* [Task to carry out]
Report the number of lines of the listing below containing the string "density", with nothing added.

* [Information supplied]
··········

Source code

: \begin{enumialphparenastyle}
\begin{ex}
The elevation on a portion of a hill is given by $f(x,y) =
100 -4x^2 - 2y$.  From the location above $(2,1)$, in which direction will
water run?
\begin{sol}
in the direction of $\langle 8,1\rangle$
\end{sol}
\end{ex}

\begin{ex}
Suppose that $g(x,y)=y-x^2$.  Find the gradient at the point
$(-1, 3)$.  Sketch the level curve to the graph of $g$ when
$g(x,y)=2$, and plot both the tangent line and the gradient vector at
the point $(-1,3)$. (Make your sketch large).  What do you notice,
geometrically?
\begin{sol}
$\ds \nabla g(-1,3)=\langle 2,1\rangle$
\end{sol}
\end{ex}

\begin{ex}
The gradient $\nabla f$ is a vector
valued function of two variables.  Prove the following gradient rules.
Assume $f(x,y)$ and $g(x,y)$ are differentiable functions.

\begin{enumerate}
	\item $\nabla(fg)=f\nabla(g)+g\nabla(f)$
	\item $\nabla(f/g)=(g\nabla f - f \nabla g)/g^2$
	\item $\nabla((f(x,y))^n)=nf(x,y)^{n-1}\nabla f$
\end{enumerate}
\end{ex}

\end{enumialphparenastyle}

··········

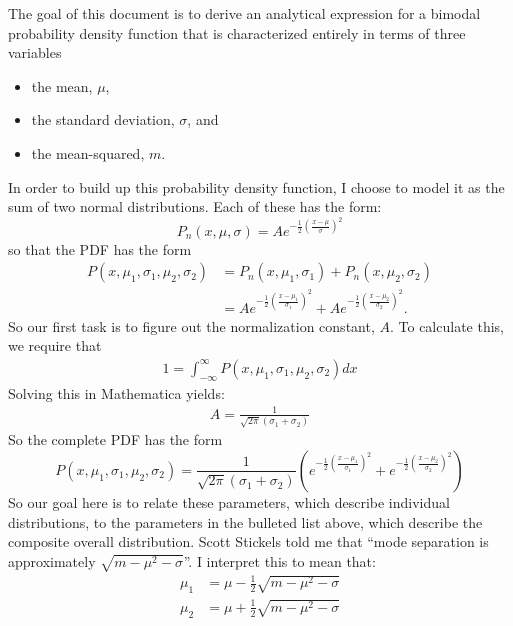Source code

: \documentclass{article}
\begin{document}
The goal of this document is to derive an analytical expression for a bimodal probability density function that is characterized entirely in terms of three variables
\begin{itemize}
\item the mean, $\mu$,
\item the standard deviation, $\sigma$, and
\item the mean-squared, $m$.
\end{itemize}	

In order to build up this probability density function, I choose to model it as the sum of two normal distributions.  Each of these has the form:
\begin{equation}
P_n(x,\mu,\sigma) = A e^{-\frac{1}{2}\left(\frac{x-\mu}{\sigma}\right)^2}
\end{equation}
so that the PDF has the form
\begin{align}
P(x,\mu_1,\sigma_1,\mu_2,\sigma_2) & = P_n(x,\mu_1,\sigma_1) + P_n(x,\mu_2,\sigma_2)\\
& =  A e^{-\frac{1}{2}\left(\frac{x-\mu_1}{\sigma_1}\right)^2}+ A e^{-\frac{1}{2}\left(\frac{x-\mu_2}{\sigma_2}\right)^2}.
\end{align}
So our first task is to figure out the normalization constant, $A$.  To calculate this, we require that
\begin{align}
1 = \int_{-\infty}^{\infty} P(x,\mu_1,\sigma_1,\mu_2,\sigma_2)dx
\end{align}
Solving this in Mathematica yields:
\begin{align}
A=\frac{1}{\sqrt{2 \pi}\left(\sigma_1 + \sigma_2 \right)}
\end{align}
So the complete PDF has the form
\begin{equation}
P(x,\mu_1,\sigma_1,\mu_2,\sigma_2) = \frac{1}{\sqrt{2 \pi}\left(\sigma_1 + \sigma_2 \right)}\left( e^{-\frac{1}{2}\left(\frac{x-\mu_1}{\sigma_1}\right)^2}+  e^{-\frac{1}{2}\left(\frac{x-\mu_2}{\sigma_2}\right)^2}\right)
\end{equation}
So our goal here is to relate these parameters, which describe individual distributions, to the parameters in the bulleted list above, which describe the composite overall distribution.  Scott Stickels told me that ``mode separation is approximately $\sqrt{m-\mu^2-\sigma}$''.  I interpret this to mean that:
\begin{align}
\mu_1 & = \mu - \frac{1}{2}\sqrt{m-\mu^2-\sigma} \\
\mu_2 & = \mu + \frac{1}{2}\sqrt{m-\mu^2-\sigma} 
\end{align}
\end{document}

··········

* [Solution]
2